В этот момент появилась девушка в зеленом жакете в сопровождении двух полицейских. Пердомо показалось комичным, что девушка была того же роста, что оба щуплых агента в форме. Он жестом попросил их подождать. Рескальо притворился, что их не видит, и продолжал говорить, как будто они с инспектором были наедине.
— Нескромно так говорить, но я считаю себя одним из лучших исполнителей «Лебедя», одним из немногих, кто не злоупотребляет портаменто. Не знаю, можно ли этому научить, но должен признаться, что если кто-то и научил меня не злоупотреблять выразительностью, играя романтический репертуар, так это отец Ане.
— Почему ты ее убил? — спросил в упор инспектор.
— Она страдала рассеянным склерозом, как Жаклин Дю Пре, — ответил Рескальо, его глаза увлажнились. — Вы ничего не читали о Дю Пре и не видели документов, которые есть у меня дома; вы даже представить себе не можете, что с ней происходило. Я не мог допустить, чтобы то же самое случилось с Ане. Я хотел, чтобы она ушла из жизни на пике своей карьеры, оставив по себе волшебную и неизгладимую память у всех, особенно у своих поклонников. И я безмерно счастлив, что мне это удалось!

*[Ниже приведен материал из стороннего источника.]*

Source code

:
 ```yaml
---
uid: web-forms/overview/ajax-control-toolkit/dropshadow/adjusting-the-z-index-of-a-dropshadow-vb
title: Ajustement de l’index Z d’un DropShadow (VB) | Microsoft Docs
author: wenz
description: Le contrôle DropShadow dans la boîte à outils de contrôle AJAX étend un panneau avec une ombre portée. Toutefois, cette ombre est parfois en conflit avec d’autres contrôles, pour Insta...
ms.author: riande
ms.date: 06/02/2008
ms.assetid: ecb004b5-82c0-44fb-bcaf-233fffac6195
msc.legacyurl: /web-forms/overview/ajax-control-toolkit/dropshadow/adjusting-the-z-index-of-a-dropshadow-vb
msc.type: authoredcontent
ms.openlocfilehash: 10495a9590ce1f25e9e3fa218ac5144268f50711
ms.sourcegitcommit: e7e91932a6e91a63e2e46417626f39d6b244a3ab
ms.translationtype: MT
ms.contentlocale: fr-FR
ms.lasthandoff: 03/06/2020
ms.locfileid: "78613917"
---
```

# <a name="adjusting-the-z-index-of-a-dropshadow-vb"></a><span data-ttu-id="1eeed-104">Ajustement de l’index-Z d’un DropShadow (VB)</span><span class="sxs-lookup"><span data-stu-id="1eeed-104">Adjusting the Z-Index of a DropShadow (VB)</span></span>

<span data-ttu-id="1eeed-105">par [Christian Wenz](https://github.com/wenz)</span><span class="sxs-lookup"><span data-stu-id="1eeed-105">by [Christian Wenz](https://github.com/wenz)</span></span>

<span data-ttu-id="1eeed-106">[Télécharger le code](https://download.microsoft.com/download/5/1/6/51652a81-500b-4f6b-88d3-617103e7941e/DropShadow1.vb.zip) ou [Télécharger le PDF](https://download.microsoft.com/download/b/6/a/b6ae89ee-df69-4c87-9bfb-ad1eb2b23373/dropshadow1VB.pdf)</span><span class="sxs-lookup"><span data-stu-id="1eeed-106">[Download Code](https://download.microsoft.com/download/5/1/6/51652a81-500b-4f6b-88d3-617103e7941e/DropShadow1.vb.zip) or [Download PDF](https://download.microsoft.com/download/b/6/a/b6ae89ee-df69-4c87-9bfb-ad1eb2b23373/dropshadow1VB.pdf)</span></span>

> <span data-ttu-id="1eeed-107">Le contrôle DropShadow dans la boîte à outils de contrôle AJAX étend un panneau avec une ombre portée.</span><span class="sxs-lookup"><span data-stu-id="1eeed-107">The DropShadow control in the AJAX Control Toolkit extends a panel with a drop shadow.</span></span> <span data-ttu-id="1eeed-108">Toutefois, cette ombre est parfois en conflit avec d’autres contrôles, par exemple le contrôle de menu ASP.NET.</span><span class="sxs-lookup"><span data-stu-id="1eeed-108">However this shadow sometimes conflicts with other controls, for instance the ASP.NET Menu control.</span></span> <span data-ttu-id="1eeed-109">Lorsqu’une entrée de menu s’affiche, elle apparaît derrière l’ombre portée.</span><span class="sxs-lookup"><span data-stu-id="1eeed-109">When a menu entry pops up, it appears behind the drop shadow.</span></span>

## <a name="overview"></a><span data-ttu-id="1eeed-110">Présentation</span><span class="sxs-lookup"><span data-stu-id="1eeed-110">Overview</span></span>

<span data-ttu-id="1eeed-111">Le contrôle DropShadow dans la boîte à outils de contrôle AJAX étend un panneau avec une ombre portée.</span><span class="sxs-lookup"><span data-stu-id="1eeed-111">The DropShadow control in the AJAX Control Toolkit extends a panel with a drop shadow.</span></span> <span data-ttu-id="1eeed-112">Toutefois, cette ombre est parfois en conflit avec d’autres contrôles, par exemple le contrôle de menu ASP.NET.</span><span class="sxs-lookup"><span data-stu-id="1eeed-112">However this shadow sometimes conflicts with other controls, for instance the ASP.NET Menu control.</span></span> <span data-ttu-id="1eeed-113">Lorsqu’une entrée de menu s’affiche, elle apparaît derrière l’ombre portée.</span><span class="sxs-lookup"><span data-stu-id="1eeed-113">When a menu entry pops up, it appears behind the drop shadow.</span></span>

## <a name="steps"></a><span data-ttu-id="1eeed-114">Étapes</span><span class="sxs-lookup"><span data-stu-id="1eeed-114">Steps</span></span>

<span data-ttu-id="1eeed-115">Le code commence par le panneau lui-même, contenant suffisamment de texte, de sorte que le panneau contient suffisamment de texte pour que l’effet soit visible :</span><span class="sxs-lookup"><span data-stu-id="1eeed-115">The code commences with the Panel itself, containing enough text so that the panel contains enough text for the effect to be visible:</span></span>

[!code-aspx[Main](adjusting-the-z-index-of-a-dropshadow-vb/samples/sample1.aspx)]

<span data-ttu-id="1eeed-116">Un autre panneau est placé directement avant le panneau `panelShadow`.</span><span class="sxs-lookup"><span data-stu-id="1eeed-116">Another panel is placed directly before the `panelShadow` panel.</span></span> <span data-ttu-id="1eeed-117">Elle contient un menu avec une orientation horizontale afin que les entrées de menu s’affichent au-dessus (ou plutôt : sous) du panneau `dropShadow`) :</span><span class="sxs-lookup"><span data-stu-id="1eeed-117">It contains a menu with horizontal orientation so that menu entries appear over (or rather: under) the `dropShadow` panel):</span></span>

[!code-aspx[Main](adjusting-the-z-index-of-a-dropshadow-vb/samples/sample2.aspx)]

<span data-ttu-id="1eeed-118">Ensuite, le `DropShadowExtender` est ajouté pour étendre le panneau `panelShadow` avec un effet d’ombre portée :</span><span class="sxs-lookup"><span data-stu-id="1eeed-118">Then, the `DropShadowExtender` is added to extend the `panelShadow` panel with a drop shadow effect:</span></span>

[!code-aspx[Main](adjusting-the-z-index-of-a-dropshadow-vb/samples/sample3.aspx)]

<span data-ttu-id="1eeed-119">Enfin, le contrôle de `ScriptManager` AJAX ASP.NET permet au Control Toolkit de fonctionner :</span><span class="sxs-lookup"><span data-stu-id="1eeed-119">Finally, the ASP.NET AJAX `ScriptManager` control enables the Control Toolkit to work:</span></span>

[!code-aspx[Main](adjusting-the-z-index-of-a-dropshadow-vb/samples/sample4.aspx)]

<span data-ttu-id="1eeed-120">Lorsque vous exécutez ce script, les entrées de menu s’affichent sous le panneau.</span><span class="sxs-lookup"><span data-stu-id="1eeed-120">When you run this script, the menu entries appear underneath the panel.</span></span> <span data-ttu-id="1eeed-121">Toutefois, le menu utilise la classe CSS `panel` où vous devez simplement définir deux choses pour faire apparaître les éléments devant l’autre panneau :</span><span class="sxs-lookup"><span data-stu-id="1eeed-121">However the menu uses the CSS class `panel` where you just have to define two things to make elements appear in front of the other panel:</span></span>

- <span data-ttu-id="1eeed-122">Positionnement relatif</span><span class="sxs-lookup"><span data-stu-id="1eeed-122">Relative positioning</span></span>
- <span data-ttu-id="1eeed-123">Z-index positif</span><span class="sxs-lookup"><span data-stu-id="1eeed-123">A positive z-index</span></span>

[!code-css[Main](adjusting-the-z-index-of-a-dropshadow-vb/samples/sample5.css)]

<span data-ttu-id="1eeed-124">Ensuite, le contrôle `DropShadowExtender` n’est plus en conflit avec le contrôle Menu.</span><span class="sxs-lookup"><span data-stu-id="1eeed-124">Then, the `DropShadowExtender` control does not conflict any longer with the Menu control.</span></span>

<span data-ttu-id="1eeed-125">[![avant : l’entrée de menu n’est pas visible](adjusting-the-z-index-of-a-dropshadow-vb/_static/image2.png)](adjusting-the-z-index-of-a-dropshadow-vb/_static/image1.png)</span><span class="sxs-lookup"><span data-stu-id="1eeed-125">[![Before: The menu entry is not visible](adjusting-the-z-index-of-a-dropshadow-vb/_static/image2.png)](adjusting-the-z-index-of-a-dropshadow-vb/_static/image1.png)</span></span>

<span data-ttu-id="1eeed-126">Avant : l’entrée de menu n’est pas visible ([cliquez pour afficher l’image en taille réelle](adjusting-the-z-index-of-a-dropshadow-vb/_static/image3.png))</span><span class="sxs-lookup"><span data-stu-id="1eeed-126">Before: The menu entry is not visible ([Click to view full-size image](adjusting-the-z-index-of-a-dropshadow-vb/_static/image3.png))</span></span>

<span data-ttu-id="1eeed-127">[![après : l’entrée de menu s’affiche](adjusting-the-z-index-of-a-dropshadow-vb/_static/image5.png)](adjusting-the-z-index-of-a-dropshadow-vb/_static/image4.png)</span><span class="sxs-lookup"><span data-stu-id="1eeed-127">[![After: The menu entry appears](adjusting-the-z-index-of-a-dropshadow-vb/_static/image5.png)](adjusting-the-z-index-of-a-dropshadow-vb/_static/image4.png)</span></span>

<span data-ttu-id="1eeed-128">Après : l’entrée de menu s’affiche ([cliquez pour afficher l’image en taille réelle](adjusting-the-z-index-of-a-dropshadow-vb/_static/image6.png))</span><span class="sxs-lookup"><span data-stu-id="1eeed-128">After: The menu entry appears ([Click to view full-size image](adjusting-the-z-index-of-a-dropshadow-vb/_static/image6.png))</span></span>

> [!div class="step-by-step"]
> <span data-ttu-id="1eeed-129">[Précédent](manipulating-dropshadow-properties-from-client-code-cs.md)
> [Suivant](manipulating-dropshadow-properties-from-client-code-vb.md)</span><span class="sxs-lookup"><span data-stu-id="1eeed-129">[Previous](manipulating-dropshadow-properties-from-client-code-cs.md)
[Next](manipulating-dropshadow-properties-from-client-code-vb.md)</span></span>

— Ты совершенно рехнулся, понимаешь? — ответил Пердомо. — Но не настолько, чтобы твои адвокаты могли спасти тебя от тюрьмы, отправив в какую-нибудь психиатрическую лечебницу. Ты будешь гнить в самой строгой тюрьме не меньше двадцати лет. А относительно Дю Пре ты ошибаешься. Мне хорошо известно, что происходило с этой бедной женщиной. Жаклин Дю Пре прожила еще четырнадцать лет после того, как ей поставили диагноз. Ты не просто убил Ане, ты отнял у нее очень важную часть ее жизни.

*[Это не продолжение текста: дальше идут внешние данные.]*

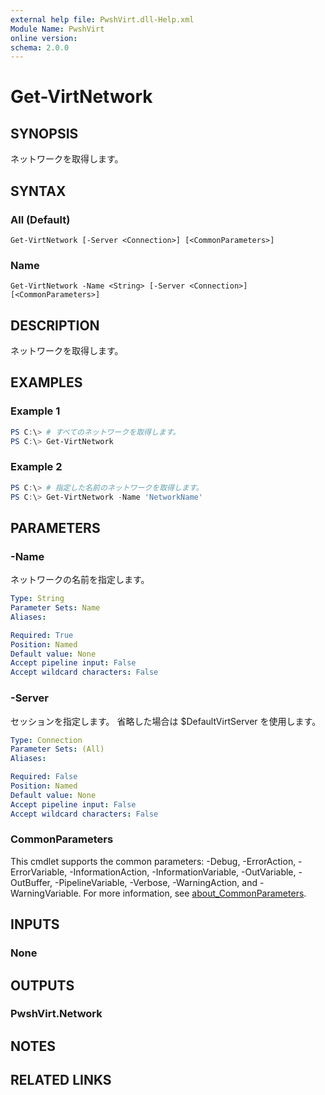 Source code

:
 ```yaml
---
external help file: PwshVirt.dll-Help.xml
Module Name: PwshVirt
online version:
schema: 2.0.0
---
```


# Get-VirtNetwork

## SYNOPSIS
ネットワークを取得します。

## SYNTAX

### All (Default)
```
Get-VirtNetwork [-Server <Connection>] [<CommonParameters>]
```

### Name
```
Get-VirtNetwork -Name <String> [-Server <Connection>] [<CommonParameters>]
```

## DESCRIPTION
ネットワークを取得します。

## EXAMPLES

### Example 1
```powershell
PS C:\> # すべてのネットワークを取得します。
PS C:\> Get-VirtNetwork
```

### Example 2
```powershell
PS C:\> # 指定した名前のネットワークを取得します。
PS C:\> Get-VirtNetwork -Name 'NetworkName'
```

## PARAMETERS

### -Name
ネットワークの名前を指定します。

```yaml
Type: String
Parameter Sets: Name
Aliases:

Required: True
Position: Named
Default value: None
Accept pipeline input: False
Accept wildcard characters: False
```

### -Server
セッションを指定します。
省略した場合は $DefaultVirtServer を使用します。

```yaml
Type: Connection
Parameter Sets: (All)
Aliases:

Required: False
Position: Named
Default value: None
Accept pipeline input: False
Accept wildcard characters: False
```

### CommonParameters
This cmdlet supports the common parameters: -Debug, -ErrorAction, -ErrorVariable, -InformationAction, -InformationVariable, -OutVariable, -OutBuffer, -PipelineVariable, -Verbose, -WarningAction, and -WarningVariable. For more information, see [about_CommonParameters](http://go.microsoft.com/fwlink/?LinkID=113216).

## INPUTS

### None

## OUTPUTS

### PwshVirt.Network

## NOTES

## RELATED LINKS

— Что это за жизнь? — вдруг взорвался Рескальо. Он с такой силой взмахнул смычком, что полицейские, ожидавшие момента, чтобы надеть ему наручники, рванулись вперед, но инспектор остановил их легким движением руки. — Ане, — с горячностью продолжал Рескальо, — цеплялась бы за свою артистическую карьеру, пока не сделалась бы посмешищем, как это случилось в свое время с Жаклин. В семьдесят третьем году во время турне по Северной Америке отзывы о ее игре были просто уничижительным. В феврале того же года ей пришлось отменить свой последний концерт, где она должна была играть с Пинхасом Цукерманом: Двойной концерт для скрипки и виолончели Брамса. В последнюю минуту ее заменил Исаак Штерн с Концертом для скрипки Мендельсона. Это достойный конец для величайшей виолончелистки мира за последние пятьдесят лет?
— А если бы сегодня изобрели лекарство против рассеянного склероза?
— Я не любитель научной фантастики, сеньор полицейский, — ответил тот с отчаянием.
— Или хоть лекарство, которое пусть не излечивало бы сам недуг, позволяло бы больным вести сносную жизнь, как в случае со СПИДом, — настаивал Пердомо.
— Сносную жизнь? Вы знаете симптомы рассеянного склероза? Позвольте мне вам их напомнить: потеря равновесия, дрожь, головокружение, дурнота, ухудшение зрения, подергивание глазного яблока… я говорю о самых легких, Пердомо. В тот вечер, когда она умерла, у нее уже начались подергивания глаз. Я понял это в артистической. И в том, что она потом выронила скрипку, виноват склероз.
Пердомо смотрел на итальянца с глубоким презрением:
— У тебя даже не хватило мужества сделать это самому. Тебе пришлось воспользоваться услугами третьего лица.
— Добряка Георгия! Несколько месяцев назад на репетиции он рассказал мне, что в свое время изучал боевые искусства, потому что Москва превратилась в неуютное место для жизни. По данным международных организаций, это самый опасный город в Европе. — Рескальо помолчал. — Георгий хвастал — может, в шутку, а может, всерьез, — что способен лишить человека жизни за несколько секунд. Много месяцев спустя я рассказал ему о болезни Ане и объяснил, что смерть была бы для нее избавлением от нескончаемой агонии. Сначала он пришел в ужас и даже хотел на меня донести, но, когда я пообещал ему взамен скрипку Страдивари, он не мог устоять.